How does the data below read from its first line through the line containing "Before we dive"? Print those lines exactly.

════

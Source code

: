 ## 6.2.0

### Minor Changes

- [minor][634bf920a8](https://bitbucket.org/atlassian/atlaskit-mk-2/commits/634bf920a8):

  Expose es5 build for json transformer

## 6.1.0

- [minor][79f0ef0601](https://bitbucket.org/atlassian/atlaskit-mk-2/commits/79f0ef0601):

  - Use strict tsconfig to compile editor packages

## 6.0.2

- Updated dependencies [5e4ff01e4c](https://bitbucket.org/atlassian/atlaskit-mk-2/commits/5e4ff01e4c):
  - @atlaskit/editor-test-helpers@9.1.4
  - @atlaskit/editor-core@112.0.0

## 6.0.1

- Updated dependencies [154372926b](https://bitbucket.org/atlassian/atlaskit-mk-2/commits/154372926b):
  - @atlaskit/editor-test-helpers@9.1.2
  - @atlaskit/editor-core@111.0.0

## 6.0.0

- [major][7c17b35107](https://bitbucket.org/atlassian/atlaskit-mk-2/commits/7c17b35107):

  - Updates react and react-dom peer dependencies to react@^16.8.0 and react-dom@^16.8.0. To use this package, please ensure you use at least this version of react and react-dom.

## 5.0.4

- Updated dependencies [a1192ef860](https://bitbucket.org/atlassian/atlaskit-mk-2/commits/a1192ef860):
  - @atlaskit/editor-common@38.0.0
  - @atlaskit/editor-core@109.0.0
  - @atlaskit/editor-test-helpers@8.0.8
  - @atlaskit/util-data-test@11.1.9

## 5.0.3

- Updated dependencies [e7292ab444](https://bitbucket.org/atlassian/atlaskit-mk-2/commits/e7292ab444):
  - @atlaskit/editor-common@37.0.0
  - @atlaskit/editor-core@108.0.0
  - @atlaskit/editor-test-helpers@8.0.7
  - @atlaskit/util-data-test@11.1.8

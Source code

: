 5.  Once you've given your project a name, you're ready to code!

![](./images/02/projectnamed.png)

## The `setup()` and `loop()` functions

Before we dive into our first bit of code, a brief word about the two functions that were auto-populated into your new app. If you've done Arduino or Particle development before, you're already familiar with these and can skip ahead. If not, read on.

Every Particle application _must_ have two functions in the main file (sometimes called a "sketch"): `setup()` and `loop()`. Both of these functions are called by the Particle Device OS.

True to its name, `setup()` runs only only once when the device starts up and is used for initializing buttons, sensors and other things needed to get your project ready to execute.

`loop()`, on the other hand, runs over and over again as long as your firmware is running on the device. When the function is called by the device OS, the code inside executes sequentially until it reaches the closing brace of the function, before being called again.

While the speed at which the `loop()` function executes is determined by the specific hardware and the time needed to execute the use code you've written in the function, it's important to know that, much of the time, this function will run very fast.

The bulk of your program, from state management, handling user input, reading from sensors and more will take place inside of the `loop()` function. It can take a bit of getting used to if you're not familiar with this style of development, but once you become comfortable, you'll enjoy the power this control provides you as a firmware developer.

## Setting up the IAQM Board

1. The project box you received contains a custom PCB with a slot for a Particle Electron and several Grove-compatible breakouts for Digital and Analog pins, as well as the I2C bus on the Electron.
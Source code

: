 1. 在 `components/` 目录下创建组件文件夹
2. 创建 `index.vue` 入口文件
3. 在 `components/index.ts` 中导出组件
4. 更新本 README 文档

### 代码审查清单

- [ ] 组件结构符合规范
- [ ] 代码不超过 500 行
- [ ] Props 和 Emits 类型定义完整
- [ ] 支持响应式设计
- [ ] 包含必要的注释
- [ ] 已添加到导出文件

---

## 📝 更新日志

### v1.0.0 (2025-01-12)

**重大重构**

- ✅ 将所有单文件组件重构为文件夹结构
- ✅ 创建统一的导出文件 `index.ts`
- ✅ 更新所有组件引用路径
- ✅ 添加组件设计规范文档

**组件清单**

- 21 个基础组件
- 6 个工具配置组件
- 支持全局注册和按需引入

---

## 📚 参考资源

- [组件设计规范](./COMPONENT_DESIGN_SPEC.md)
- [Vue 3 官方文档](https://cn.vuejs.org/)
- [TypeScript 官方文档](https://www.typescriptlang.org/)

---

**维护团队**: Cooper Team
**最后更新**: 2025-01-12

════

### Response
Source code

: ## 6.2.0

### Minor Changes

- [minor][634bf920a8](https://bitbucket.org/atlassian/atlaskit-mk-2/commits/634bf920a8):

  Expose es5 build for json transformer

## 6.1.0

- [minor][79f0ef0601](https://bitbucket.org/atlassian/atlaskit-mk-2/commits/79f0ef0601):

  - Use strict tsconfig to compile editor packages

## 6.0.2

- Updated dependencies [5e4ff01e4c](https://bitbucket.org/atlassian/atlaskit-mk-2/commits/5e4ff01e4c):
  - @atlaskit/editor-test-helpers@9.1.4
  - @atlaskit/editor-core@112.0.0

## 6.0.1

- Updated dependencies [154372926b](https://bitbucket.org/atlassian/atlaskit-mk-2/commits/154372926b):
  - @atlaskit/editor-test-helpers@9.1.2
  - @atlaskit/editor-core@111.0.0

## 6.0.0

- [major][7c17b35107](https://bitbucket.org/atlassian/atlaskit-mk-2/commits/7c17b35107):

  - Updates react and react-dom peer dependencies to react@^16.8.0 and react-dom@^16.8.0. To use this package, please ensure you use at least this version of react and react-dom.

## 5.0.4

- Updated dependencies [a1192ef860](https://bitbucket.org/atlassian/atlaskit-mk-2/commits/a1192ef860):
  - @atlaskit/editor-common@38.0.0
  - @atlaskit/editor-core@109.0.0
  - @atlaskit/editor-test-helpers@8.0.8
  - @atlaskit/util-data-test@11.1.9

## 5.0.3

- Updated dependencies [e7292ab444](https://bitbucket.org/atlassian/atlaskit-mk-2/commits/e7292ab444):
  - @atlaskit/editor-common@37.0.0
  - @atlaskit/editor-core@108.0.0
  - @atlaskit/editor-test-helpers@8.0.7
  - @atlaskit/util-data-test@11.1.8

Source code

: 5.  Once you've given your project a name, you're ready to code!

![](./images/02/projectnamed.png)

## The `setup()` and `loop()` functions

Before we dive into our first bit of code, a brief word about the two functions that were auto-populated into your new app. If you've done Arduino or Particle development before, you're already familiar with these and can skip ahead. If not, read on.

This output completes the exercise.